Since you've tried to formalize the problem and discuss it in terms logical proof, your question calls to mind the ideas of Logical Empiricism.
Supposed you put on a Logical Positivist hat and tried to formalize all of the evidence as well as TENS itself, in a manner along the lines of Carnap. Could it work out that that formal version of TENS is a theorem derivable from E? Sure, it depends on what E is.
Indeed, sometimes the idea of evolution, when cast as "survival of the fittest" is viewed as a tautology, and thus necessarily true; "survival of the fittest" is not really a complete description of the theory, but being a tautology it would enter the formalism as an axiom within this project, an axiom that gets you very close to proving TENS ... maybe.
This might seem like a stretch in biology, but it happens regularly in high energy physics (and probably other places in science that have a similar degree of mathematical formalization). For a simple case, if you take conservation of energy, momentum and angular momentum as axioms, and observe neutron decay (and a bunch of axioms that allow for the interpretation of these observations), then the neutrino must exist.
In some (many?) cases this kind of formal description and analysis can be useful, if only to really clarify a representation of what you're talking about, but it can't be the end-all be-all of science for all of the reasons that Logical Positivism/Empericism folded.
I'll leave off with what I think are a few additional salient points:
Scientific proof is not universally defined as formal logical proof amongst scientists nor especially in common parlance. Different scientific communities have different methods and criteria for establishing "proof"; compare high energy physics to medical science. This almost always involves some form of empirical verification, and is usually expressed in a statistical sense, which is another deviation from formal logical proof.

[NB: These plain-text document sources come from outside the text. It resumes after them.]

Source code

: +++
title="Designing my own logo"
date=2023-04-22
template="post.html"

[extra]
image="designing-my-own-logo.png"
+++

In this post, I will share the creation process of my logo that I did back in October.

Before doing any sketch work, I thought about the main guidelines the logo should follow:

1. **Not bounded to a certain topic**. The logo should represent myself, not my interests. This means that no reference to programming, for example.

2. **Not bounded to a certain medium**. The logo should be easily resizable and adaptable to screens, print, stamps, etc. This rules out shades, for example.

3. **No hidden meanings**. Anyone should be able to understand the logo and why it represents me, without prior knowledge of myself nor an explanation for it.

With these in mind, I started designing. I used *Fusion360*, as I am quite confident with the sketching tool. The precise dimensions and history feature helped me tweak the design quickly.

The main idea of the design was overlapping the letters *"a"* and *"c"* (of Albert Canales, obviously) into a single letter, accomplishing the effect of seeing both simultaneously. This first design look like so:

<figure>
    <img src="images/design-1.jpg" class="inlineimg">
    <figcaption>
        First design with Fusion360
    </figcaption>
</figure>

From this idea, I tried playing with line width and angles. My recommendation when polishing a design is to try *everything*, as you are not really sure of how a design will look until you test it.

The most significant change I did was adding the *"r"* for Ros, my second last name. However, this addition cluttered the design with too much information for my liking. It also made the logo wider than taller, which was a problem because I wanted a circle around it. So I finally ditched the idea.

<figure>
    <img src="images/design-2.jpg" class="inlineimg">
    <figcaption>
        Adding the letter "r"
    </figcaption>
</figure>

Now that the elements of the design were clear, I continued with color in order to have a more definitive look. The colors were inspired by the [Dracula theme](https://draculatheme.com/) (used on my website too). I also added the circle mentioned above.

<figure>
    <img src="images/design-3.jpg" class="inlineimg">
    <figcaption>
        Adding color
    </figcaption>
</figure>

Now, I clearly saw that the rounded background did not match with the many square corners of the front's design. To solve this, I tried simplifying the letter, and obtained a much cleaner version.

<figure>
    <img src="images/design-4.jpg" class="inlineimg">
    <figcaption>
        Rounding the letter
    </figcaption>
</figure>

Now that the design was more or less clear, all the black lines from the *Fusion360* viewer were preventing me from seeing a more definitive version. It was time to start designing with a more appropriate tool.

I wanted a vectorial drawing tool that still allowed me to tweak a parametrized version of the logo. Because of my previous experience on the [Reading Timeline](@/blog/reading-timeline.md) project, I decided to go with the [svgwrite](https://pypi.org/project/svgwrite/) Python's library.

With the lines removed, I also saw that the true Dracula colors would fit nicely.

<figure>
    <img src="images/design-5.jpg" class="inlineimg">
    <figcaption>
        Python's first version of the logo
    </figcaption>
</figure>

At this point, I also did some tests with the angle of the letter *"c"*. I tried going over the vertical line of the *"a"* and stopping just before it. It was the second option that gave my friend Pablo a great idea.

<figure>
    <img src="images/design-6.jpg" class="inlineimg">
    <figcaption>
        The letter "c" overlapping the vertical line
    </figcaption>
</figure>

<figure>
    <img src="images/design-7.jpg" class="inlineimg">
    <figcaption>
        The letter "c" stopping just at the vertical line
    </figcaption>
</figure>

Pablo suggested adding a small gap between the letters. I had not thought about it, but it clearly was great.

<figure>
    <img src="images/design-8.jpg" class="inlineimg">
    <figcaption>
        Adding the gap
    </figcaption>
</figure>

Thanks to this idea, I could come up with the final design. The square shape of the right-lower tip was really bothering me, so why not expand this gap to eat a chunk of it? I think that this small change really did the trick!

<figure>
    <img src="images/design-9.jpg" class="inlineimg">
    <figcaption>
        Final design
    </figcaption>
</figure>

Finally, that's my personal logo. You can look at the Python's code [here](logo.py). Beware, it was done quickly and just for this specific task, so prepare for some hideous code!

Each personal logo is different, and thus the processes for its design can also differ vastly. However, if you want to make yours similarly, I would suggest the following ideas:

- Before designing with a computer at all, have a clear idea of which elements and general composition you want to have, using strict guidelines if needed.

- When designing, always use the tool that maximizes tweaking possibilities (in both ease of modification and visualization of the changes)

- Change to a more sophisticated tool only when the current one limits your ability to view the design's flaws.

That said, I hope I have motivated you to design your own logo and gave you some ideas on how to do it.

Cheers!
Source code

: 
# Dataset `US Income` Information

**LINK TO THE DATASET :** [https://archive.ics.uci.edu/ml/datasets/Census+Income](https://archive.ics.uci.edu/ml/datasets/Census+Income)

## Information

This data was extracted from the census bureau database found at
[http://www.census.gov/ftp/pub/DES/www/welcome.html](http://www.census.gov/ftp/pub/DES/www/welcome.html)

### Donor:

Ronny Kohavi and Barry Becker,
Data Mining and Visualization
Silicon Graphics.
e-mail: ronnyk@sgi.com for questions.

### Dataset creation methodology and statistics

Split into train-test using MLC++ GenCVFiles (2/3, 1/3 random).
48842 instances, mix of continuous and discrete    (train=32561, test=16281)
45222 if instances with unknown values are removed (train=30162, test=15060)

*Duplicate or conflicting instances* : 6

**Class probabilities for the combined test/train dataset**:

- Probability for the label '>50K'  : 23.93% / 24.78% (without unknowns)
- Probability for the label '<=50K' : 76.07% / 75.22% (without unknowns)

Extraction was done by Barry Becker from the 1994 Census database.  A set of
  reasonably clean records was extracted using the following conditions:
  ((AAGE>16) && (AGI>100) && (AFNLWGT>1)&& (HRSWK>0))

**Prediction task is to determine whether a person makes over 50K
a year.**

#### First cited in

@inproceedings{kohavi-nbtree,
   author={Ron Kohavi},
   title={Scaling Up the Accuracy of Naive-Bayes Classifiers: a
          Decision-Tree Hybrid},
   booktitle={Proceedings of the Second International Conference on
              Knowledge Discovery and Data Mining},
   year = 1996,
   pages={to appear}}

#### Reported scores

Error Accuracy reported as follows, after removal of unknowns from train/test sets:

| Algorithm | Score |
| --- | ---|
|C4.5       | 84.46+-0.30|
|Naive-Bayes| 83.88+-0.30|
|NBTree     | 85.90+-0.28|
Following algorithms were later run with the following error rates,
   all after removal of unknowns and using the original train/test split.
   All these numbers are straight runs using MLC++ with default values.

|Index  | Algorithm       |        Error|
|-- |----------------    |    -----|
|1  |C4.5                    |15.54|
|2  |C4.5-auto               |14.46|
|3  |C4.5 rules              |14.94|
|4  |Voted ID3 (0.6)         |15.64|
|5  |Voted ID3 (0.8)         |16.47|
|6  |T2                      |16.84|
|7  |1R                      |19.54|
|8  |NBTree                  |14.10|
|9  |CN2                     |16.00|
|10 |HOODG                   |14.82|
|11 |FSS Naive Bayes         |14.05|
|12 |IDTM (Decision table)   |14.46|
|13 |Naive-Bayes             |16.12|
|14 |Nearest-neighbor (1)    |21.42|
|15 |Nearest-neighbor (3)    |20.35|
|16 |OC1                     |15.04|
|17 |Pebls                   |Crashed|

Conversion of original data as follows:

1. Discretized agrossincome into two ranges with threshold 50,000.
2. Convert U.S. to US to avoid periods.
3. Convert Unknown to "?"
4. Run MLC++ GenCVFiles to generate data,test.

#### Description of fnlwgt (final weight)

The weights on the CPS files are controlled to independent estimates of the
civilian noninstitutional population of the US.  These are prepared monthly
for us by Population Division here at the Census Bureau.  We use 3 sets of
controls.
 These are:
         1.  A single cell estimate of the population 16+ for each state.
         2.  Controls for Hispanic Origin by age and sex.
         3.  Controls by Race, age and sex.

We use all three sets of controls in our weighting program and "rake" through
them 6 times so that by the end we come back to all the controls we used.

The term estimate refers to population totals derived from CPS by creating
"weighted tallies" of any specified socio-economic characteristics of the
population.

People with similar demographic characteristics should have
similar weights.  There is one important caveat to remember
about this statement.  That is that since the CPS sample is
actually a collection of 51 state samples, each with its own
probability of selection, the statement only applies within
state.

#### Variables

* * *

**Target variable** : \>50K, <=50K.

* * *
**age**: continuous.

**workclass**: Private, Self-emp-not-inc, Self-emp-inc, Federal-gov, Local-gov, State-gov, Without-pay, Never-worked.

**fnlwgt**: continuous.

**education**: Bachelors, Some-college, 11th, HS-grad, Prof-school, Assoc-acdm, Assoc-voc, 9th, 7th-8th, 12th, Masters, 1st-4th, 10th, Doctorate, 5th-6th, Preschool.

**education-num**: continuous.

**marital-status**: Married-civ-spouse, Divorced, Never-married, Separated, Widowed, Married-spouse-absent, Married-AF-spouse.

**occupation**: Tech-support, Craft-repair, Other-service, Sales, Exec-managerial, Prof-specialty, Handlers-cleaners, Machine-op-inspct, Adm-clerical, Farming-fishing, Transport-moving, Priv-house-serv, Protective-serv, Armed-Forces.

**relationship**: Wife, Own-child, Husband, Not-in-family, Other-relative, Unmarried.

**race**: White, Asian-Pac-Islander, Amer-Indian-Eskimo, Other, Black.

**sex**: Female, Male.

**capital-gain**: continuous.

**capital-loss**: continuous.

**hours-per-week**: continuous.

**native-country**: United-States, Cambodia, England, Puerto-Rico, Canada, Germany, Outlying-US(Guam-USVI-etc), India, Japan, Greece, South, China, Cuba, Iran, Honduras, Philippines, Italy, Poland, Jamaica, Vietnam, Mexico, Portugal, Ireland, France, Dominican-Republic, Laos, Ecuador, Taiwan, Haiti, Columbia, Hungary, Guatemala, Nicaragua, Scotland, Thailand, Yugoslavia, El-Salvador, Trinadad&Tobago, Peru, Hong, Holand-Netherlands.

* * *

TENS, when looked at in detail, is not "one theory" it is a class of ideas. E.g. I'm under the impression that it is an open question whether group selection is a real (in some sense) phenomenon (people in the field could probably pick out other open questions); which ever way this question, or the other open questions, pan out, you're still dealing with TENS.
Observations can rule out entire classes of scientific ideas. If you get enough observations rule out a bunch of other ideas, such that for everything that is left as a possibility is still in the class of TENS; then you've "proven it"; again, I've seen this more in physics (more mathematically rigorous) where experiments rule out enough different possibilities that what is left is some variation on one kind of idea.
I get the impression that the term "demonstrated as a good explanation" is a better way of understanding what "scientific proof" means. Demonstrated in the sense of having evidential support and good entailing some combination of empirical adequacy, generalizability, simplicity etc.